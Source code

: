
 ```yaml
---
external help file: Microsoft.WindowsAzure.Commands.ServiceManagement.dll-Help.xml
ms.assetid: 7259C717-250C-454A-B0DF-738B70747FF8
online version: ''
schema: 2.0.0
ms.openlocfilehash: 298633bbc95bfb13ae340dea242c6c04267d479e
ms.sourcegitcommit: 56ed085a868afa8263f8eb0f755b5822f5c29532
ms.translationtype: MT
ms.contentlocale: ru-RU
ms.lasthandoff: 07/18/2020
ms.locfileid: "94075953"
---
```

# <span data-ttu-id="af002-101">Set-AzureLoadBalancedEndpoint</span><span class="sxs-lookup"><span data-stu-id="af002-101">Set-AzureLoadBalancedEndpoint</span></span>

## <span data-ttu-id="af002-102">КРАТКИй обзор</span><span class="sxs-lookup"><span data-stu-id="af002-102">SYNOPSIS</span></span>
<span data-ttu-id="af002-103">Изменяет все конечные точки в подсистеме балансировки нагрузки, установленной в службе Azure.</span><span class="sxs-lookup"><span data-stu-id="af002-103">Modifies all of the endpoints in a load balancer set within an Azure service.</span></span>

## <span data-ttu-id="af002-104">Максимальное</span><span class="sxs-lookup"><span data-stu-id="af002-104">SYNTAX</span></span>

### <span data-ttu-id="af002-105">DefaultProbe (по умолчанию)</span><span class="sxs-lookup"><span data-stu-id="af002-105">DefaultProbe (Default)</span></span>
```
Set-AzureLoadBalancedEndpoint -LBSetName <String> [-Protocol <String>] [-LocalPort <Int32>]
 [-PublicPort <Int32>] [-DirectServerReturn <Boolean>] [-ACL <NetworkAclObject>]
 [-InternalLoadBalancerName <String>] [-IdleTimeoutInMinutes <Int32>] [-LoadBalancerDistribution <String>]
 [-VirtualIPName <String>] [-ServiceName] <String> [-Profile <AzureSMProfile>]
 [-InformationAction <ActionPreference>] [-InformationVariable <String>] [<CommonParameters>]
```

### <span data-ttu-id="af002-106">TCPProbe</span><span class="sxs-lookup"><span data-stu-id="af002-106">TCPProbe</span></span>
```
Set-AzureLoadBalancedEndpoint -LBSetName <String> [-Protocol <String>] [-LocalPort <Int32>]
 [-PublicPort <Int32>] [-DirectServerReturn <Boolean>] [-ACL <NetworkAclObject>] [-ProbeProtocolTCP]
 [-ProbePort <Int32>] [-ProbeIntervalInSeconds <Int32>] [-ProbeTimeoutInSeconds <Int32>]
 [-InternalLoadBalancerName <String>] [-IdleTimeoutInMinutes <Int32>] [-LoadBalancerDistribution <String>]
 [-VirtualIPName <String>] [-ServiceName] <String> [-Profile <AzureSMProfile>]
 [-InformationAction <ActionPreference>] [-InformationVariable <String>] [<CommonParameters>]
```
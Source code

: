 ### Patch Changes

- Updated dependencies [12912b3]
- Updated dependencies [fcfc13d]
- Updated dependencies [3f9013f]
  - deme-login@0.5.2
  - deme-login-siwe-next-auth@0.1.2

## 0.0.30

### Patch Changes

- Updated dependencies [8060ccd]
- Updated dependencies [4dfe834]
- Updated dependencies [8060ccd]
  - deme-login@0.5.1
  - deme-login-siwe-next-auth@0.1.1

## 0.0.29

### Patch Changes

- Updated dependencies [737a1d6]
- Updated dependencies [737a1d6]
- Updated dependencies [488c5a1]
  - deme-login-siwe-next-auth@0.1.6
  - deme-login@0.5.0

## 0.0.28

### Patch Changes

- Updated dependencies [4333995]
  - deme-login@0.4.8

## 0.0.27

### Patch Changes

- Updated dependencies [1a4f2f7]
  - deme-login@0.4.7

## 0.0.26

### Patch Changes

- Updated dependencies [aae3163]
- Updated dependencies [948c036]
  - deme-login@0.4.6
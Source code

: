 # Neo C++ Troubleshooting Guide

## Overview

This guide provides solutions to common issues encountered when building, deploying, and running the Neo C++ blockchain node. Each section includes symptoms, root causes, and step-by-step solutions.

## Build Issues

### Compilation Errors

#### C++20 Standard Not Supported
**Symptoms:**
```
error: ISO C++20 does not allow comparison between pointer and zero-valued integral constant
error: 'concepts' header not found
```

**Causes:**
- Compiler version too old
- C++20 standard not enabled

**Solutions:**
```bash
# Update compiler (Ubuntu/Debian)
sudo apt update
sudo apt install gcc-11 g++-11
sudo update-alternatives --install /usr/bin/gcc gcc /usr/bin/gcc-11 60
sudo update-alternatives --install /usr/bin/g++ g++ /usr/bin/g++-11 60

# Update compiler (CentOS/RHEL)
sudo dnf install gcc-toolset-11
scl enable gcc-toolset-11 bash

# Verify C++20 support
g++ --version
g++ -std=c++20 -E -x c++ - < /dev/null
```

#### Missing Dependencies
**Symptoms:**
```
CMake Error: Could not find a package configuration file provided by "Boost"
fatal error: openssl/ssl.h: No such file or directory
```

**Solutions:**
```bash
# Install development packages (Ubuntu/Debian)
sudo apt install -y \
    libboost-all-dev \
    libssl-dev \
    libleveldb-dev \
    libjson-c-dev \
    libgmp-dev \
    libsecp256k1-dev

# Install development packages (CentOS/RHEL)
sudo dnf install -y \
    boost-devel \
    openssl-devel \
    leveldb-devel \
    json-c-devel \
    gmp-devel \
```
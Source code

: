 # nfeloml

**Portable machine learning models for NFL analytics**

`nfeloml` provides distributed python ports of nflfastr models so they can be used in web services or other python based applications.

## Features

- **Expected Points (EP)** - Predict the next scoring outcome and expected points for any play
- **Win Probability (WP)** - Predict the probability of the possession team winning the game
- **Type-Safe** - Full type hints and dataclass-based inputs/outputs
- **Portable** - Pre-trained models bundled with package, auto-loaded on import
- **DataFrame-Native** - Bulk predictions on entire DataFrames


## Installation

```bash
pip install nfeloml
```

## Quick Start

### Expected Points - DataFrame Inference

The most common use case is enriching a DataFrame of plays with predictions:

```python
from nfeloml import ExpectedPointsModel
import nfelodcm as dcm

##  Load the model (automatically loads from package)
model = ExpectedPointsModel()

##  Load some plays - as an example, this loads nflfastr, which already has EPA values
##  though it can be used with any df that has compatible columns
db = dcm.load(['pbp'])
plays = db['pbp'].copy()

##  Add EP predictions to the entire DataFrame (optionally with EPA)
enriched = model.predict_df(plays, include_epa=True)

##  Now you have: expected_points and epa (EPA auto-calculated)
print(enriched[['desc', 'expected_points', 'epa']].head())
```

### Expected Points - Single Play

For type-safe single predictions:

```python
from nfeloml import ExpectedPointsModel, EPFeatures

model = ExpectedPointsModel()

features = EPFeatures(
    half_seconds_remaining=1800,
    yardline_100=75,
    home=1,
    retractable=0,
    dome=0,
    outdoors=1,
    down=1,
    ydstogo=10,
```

· · ·

▸ **WHAT THE TASK REQUIRES**
In the entries above, identify every line with the string "Ubuntu".

▸ **ANSWER TO THIS PROBLEM**
# Update compiler (Ubuntu/Debian)
# Install development packages (Ubuntu/Debian)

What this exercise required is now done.